> **WHAT TO DO**:
Transcribe the data exactly. Pictures stay out.
=== RECORDS PROVIDED ===
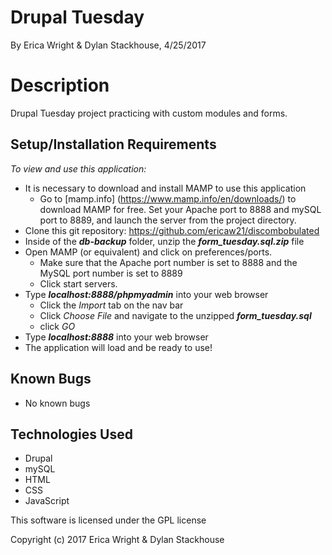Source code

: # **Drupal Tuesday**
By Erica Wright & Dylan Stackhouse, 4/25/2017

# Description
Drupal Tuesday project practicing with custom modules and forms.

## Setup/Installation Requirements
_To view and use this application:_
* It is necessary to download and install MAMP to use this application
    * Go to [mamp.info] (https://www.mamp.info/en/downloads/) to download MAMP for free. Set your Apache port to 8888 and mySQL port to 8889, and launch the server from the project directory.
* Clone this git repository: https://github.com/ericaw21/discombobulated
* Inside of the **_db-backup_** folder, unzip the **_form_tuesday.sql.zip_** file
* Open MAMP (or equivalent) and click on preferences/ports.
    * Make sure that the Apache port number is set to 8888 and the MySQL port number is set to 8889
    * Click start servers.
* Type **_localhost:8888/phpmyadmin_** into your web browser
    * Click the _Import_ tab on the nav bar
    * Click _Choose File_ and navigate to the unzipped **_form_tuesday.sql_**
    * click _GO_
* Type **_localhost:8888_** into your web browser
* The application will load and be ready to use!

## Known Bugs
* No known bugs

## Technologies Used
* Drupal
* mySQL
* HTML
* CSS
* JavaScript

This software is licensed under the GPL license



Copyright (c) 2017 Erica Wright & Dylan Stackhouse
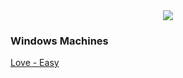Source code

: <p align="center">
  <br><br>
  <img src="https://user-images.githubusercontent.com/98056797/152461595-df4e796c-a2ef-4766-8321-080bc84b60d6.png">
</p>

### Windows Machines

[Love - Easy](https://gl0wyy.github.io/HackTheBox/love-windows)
===
> **TASK ANSWER**:
Source code

: # **Drupal Tuesday**
By Erica Wright & Dylan Stackhouse, 4/25/2017

# Description
Drupal Tuesday project practicing with custom modules and forms.

## Setup/Installation Requirements
_To view and use this application:_
* It is necessary to download and install MAMP to use this application
    * Go to [mamp.info] (https://www.mamp.info/en/downloads/) to download MAMP for free. Set your Apache port to 8888 and mySQL port to 8889, and launch the server from the project directory.
* Clone this git repository: https://github.com/ericaw21/discombobulated
* Inside of the **_db-backup_** folder, unzip the **_form_tuesday.sql.zip_** file
* Open MAMP (or equivalent) and click on preferences/ports.
    * Make sure that the Apache port number is set to 8888 and the MySQL port number is set to 8889
    * Click start servers.
* Type **_localhost:8888/phpmyadmin_** into your web browser
    * Click the _Import_ tab on the nav bar
    * Click _Choose File_ and navigate to the unzipped **_form_tuesday.sql_**
    * click _GO_
* Type **_localhost:8888_** into your web browser
* The application will load and be ready to use!

## Known Bugs
* No known bugs

## Technologies Used
* Drupal
* mySQL
* HTML
* CSS
* JavaScript

This software is licensed under the GPL license



Copyright (c) 2017 Erica Wright & Dylan Stackhouse
Source code

: <p align="center">
  <br><br>
  <img src="https://user-images.githubusercontent.com/98056797/152461595-df4e796c-a2ef-4766-8321-080bc84b60d6.png">
</p>

### Windows Machines

[Love - Easy](https://gl0wyy.github.io/HackTheBox/love-windows)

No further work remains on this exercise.